What’s a Renewable Energy Park?
A Renewable Energy Park is a facility with a range of energy generating and storage technologies.
Wind turbines will be the main energy generation source at both Jim’s Plain and Robbins Island Renewable Energy Parks.
We’re looking at how we could use batteries at Jim’s Plain Renewable Energy Park to store excess electricity for use at peak times. We’re also exploring the possibility of a small-scale solar installation at Jim’s Plain, pending an economic assessment.
What planning approvals are required?
The Renewable Energy Parks will need approval from the Circular Head Council, the Tasmanian Environmental Protection Authority and the Australian Government’s Department of Agriculture, Water and Environment.
Jim’s Plain received approval in July 2020.
The Robbins Island Development Application is currently being assessed.
Are there other secondary approvals required before starting construction?

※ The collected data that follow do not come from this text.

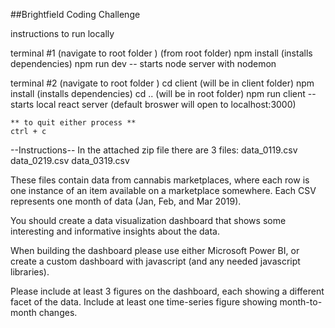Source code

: ##Brightfield Coding Challenge

instructions to run locally 

terminal #1
    (navigate to root folder )
    (from root folder)
    npm install (installs dependencies)
    npm run dev -- starts node server with nodemon 

terminal #2 
    (navigate to root folder )
    cd client (will be in client folder) 
    npm install (installs dependencies)
    cd .. (will be in root folder)
    npm run client -- starts local react server
    (default broswer will open to localhost:3000)


    ** to quit either process **
    ctrl + c



--Instructions--
In the attached zip file there are 3 files:
data_0119.csv
data_0219.csv
data_0319.csv

These files contain data from cannabis marketplaces, where each row is one instance of an item available on a marketplace somewhere. Each CSV represents one month of data (Jan, Feb, and Mar 2019). 

You should create a data visualization dashboard that shows some interesting and informative insights about the data.

When building the dashboard please use either Microsoft Power BI, or create a custom dashboard with javascript (and any needed javascript libraries).

Please include at least 3 figures on the dashboard, each showing a different facet of the data. Include at least one time-series figure showing month-to-month changes.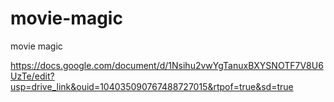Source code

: # movie-magic
movie magic





https://docs.google.com/document/d/1Nsihu2vwYgTanuxBXYSNOTF7V8U6UzTe/edit?usp=drive_link&ouid=104035090767488727015&rtpof=true&sd=true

Once approved, the Renewable Energy Parks will have a range of permit conditions. Some will require the submission of design reports and management plans. These need to be approved by the Circular Head Council, the Tasmanian Environmental Protection Authority and the Australian Government’s Department of Agriculture, Water and Environment before the start of construction.
When will construction start?
Once the design reports have been approved, construction will start on a rolling basis. Construction on the Renewable Energy Parks is expected to start in 2023.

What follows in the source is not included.